20 Indiana Taurean Prince Here the key question was: “Who will be most effectively blocked by Paul George?”  The answer is in the column to the left of this one.  Like most other players in the twenties draft, Prince has a pretty decent chance to pan out, and barring the ability to tell who really is going to bust from this crowd, it’s all about blockage.  Ah, blockage.  Good old find-me-some-prune-juice blockage.
21 Atlanta Demetrius Jackson With Teague and Schroeder fighting for PT in Atlanta, what could be better than the Hawks drafting a #3 PG to warm the bench behind them?  As far as the mockery draft is concerned?  Nothing!
22 Charlotte Malik Beasley I’m not really sure that Charlotte has anybody worthy of blocking a draftee – not even Al Jefferson – so I’m going with the biggest risk in my eyes in Malik Beasley.  He’s going to take some time to develop, that’s for sure, so even if he pans out the Hornets will be treading water for a few more years if they take him.  A guy like Valentine could have helped right away, but no…
23 Boston Denzel Valentine I actually like Denzel Valentine a lot.  He’s a solid player who people seem to think can’t defend (I never got that impression) and who now has his stock tumbling even more because the rumor is that his knees are shot.  I have no idea how much of that is smoke, but what I do know is that for every Eastern European big man I have Denver drafting in this mockery, Boston has to take a guard.  Denzel is the only one left by rule, so he’s the guy.
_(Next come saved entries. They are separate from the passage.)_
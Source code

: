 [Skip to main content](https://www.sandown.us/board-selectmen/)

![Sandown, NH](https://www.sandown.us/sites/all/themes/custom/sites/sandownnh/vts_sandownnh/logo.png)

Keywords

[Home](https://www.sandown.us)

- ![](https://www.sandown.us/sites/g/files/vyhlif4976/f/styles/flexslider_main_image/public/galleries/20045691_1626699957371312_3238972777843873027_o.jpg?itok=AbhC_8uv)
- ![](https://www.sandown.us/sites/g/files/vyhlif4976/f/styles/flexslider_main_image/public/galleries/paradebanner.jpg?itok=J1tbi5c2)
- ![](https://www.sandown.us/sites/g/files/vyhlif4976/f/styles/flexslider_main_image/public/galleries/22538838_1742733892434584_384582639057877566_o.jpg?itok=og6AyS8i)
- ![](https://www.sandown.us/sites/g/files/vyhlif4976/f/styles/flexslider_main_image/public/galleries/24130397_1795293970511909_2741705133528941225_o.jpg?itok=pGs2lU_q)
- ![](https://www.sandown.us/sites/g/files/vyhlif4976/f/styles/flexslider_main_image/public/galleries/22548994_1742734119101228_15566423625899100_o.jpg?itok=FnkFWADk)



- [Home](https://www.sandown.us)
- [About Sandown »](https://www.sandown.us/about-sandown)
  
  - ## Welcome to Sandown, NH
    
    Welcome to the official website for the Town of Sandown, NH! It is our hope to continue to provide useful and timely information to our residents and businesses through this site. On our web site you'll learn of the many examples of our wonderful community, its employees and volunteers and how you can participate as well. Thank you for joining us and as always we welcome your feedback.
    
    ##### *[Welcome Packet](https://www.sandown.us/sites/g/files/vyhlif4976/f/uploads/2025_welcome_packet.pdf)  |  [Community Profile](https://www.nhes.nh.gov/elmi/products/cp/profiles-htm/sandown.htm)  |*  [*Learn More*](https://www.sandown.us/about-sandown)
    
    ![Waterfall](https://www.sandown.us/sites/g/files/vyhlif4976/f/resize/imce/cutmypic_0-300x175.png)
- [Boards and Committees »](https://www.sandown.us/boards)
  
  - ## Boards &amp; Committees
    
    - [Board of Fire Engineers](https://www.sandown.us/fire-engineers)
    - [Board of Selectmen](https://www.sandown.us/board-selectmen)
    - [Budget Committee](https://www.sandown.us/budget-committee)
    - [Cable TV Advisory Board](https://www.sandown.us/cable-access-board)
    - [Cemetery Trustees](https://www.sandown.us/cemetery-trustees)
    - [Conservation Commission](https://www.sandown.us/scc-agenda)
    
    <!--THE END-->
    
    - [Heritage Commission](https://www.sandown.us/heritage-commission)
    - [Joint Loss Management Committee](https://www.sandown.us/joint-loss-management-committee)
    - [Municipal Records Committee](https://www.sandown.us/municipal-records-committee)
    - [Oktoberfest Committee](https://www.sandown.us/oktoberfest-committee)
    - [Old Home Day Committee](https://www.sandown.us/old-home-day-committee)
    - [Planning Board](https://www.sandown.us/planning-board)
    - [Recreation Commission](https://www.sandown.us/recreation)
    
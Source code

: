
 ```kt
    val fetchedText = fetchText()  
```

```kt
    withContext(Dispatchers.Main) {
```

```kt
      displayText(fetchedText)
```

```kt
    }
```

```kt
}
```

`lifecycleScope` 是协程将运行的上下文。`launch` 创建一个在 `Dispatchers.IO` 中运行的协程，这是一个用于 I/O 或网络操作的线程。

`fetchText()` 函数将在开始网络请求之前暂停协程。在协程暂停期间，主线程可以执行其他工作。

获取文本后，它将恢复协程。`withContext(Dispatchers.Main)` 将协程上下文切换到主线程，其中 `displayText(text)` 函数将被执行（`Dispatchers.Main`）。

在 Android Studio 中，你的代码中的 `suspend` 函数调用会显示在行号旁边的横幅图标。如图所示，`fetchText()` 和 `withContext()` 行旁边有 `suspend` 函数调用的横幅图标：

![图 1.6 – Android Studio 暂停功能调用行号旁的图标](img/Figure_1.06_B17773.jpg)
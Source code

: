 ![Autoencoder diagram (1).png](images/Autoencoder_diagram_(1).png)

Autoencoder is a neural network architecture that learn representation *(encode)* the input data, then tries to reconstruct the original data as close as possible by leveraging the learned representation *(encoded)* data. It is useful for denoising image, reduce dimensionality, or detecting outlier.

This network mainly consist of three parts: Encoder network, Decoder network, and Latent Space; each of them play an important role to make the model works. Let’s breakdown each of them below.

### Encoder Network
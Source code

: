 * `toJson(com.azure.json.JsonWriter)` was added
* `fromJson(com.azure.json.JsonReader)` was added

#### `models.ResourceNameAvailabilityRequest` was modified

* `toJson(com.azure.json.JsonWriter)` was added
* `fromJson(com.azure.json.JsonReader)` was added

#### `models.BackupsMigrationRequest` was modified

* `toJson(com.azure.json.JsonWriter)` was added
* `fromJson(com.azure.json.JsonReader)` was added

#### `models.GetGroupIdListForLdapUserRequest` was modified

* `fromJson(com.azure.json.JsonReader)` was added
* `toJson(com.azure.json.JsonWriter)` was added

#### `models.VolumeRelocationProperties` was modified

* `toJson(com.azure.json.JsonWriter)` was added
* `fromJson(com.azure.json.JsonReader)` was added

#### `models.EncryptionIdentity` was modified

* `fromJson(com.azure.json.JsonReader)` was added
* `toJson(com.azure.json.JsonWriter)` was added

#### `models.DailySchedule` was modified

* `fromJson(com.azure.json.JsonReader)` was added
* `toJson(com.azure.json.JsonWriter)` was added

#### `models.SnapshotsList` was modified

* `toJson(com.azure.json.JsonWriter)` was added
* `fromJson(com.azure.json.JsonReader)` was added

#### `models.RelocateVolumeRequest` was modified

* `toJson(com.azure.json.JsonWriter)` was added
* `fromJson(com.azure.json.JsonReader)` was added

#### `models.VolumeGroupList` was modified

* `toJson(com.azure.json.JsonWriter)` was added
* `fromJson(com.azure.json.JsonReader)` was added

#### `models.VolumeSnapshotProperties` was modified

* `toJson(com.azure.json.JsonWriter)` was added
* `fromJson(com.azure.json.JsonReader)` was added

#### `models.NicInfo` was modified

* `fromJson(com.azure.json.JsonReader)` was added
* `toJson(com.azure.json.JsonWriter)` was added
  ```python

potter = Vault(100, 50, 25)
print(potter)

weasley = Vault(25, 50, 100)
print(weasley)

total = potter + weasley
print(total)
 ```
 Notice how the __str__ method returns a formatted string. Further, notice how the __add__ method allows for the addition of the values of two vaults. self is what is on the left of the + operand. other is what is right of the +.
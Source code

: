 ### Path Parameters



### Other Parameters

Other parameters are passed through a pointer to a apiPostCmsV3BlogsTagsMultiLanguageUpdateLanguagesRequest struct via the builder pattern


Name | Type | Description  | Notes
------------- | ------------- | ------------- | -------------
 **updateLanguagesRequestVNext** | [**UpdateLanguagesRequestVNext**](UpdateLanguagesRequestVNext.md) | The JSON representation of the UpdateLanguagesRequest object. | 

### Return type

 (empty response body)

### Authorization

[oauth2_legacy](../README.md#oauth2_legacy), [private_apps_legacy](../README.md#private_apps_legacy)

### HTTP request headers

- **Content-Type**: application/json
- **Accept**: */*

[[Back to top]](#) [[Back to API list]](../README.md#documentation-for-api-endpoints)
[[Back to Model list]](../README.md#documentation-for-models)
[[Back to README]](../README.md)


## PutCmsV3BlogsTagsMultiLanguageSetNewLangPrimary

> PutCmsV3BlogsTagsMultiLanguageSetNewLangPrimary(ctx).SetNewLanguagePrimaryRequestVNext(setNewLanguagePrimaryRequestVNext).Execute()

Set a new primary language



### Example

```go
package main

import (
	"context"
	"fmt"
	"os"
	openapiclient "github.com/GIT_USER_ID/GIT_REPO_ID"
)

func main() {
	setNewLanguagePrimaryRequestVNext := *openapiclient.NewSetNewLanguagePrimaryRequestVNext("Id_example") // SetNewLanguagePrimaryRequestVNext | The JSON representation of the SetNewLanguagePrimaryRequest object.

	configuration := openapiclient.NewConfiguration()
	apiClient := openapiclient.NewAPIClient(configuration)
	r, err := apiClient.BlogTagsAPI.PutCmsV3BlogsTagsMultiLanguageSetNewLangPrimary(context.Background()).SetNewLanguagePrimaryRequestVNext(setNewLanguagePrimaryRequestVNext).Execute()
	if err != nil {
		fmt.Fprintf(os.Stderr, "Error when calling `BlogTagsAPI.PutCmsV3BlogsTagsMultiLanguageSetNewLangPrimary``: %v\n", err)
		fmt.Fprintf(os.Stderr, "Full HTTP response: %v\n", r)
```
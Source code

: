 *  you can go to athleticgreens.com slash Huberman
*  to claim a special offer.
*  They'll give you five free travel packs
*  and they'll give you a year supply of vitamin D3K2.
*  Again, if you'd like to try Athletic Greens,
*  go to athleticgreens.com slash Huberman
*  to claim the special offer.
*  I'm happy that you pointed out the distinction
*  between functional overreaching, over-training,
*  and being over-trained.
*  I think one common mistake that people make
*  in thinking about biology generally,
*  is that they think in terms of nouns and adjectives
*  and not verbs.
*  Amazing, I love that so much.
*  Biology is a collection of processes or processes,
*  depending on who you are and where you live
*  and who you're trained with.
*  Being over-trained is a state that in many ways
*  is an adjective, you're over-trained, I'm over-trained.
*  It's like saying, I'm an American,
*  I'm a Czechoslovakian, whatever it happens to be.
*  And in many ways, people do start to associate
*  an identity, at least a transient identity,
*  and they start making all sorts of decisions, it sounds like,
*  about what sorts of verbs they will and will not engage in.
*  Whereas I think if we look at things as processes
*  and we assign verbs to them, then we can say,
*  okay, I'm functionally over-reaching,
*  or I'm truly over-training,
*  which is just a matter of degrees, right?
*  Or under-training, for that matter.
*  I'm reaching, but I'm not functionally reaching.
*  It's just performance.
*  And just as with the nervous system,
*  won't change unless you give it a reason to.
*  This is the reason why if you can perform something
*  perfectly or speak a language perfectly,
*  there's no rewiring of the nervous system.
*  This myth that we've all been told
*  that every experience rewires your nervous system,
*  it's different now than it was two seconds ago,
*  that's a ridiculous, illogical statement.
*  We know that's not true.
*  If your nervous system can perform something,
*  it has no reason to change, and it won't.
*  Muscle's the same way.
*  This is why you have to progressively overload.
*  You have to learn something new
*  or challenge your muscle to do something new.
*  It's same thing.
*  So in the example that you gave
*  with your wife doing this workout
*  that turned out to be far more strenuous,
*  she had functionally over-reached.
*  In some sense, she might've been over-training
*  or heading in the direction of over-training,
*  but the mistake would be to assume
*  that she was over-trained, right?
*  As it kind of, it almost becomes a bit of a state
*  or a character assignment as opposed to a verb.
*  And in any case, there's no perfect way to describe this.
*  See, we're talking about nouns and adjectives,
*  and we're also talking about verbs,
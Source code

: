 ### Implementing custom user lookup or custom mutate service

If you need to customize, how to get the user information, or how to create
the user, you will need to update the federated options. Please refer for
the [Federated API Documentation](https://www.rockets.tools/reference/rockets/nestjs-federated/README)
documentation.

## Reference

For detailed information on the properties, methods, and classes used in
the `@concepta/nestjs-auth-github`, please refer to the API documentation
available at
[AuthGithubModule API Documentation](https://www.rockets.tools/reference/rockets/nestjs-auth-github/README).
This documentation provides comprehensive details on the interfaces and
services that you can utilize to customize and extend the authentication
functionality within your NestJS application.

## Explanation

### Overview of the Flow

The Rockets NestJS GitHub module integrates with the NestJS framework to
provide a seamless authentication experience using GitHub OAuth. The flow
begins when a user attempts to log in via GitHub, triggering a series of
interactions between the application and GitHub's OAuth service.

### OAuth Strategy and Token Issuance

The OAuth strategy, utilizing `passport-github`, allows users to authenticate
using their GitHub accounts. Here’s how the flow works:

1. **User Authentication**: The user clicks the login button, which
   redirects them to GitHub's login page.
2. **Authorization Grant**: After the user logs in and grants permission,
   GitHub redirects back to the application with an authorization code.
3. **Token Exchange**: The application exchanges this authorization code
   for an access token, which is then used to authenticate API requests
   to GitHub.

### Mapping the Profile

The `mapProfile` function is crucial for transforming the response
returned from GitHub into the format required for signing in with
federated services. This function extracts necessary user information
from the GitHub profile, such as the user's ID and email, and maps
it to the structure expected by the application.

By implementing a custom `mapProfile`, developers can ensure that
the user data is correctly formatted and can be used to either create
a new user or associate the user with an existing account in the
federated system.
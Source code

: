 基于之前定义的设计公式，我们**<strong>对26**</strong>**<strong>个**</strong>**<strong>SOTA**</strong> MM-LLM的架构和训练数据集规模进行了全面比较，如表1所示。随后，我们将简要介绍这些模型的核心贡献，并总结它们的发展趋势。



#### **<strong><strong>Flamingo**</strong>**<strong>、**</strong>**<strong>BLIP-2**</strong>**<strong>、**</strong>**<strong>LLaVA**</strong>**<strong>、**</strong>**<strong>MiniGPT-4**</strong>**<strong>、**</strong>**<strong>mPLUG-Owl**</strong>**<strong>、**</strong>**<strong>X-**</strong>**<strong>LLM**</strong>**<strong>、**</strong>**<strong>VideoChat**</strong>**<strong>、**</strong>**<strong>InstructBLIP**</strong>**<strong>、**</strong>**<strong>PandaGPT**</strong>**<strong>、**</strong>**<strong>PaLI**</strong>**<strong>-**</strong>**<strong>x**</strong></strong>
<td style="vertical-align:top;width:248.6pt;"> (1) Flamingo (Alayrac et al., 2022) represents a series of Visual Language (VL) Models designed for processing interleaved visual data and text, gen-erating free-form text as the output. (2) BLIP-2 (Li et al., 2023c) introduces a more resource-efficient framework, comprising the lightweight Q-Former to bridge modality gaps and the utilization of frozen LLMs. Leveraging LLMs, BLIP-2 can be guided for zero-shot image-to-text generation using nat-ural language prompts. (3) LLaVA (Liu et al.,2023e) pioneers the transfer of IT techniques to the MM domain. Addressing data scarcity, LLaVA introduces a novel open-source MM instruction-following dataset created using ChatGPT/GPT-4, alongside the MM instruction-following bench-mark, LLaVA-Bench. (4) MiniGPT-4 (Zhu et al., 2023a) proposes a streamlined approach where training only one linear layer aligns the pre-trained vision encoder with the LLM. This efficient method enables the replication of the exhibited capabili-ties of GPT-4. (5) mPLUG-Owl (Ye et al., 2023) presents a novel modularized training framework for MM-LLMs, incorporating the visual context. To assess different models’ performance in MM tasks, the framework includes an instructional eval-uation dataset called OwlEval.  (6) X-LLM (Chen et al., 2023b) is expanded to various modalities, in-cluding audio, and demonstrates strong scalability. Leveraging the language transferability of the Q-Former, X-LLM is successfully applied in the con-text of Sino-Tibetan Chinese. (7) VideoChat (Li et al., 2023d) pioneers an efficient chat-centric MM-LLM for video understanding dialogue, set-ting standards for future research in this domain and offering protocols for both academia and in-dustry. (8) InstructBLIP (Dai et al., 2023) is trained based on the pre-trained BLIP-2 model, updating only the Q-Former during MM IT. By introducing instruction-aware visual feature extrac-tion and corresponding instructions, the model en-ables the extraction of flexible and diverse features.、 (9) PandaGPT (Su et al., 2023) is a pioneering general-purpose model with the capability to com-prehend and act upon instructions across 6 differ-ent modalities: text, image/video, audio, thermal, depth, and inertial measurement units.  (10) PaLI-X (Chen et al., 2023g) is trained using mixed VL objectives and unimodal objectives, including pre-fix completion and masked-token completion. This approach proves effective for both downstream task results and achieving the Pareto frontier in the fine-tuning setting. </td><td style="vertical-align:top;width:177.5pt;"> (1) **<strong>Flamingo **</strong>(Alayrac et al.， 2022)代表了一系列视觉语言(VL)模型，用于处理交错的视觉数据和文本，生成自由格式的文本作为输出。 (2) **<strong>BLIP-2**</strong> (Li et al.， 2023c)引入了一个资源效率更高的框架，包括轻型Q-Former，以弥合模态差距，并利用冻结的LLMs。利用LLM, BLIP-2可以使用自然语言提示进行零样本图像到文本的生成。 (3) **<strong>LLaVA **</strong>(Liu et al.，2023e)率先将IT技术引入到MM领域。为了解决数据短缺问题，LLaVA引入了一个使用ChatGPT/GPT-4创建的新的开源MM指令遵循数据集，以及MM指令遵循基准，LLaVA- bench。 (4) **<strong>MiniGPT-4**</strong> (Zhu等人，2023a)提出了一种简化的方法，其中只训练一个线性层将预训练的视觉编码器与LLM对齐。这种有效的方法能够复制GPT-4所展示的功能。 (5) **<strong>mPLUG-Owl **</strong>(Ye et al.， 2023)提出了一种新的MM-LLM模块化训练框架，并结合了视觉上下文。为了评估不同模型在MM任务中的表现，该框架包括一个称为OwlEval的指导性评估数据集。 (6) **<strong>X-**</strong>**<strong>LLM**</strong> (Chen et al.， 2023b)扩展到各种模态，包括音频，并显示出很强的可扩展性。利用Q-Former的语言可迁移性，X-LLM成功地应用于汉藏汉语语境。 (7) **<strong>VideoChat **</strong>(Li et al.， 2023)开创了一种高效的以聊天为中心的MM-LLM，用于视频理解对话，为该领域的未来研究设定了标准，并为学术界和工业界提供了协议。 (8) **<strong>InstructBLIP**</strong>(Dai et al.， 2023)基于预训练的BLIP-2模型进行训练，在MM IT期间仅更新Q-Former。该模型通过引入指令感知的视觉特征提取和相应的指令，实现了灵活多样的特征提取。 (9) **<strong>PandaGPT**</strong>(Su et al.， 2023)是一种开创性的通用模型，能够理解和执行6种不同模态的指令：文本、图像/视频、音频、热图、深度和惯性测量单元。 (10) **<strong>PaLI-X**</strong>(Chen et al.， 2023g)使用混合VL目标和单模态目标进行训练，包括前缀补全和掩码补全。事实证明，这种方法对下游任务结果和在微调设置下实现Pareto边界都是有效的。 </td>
24 Philadelphia Cheick Diallo Well, there’s not much to choose from again.  Cheick Diallo seems to be more Serge Ibaka than Nerlens Noel, but that’s still enough to make it tough for him to get PT in Philly.  At least Diallo (as opposed to say Damien Jones) allows me to finally shut down Tier 5 and get more players to choose from, just in time for the Clippers.
25 L.A. Clippers Zhou Qi The last time there was a hyped-up Chinese prospect, he really schooled a chair in a YouTube workout and then washed out of the league so fast that Calgon sued for copyright infringement on the “Ancient Chinese Secret, Huh?” tagline.  Why should Zhou Qi be any different?
26 Philadelphia Juan Hernangomez I’ll be honest – I really have no idea who this guy is.  He’s a PF, he’s Spanish (I think…that “Hernangomez” might be Welsh or Finnish as well), and the one thing that Philly has covered is their frontcourt.  So why not pick another frontcourt player to stay in Europe?  He can hang out with Dario Saric, they can trade polenta recipes and check out the Northern Lights, teammate stuff like that.
27 Toronto Stephen Zimmerman Sadly, there’s no PG on the board for Toronto to take to follow up tabbing Dunn at #6.  Of the players left, I figure Zimmerman is the most likely to get stuck behind Valanciunas, so he gets the nod.
28 Phoenix Brice Johnson The Suns took two Huskies at the top of this mockery draft, but with no Husky left on the board I figured we could go with the anti-husky in Brick Johnson.  Johnson is a real wet-noodle type, the guy who looks like John Henson with an intestinal parasite.  And with Henson struggling to find minutes, I don’t see how Johnson can make any sort of splash at all.
29 San Antonio DeAndre Bembry Bentil, Stone, and Maker are all players that I think San Antonio could mold into future contributors.  Bembry, on the other hand, is already molded – into the shape of a mushroom (well, his hair, anyway).  Bembry can’t hold a candle to Kawhi Leonard, so he’s a waste of a pick here.  And that’s what the mockery draft is all about!
30 Golden State Ben Bentil I actually like Ben Bentil.  In my mind, he’s the guy Draymond Green could be if Green were about two inches taller.  So how can Golden State pass up having two?  They can’t!  Hilarity!  Traveshamockery!  (And that’s the whole point.)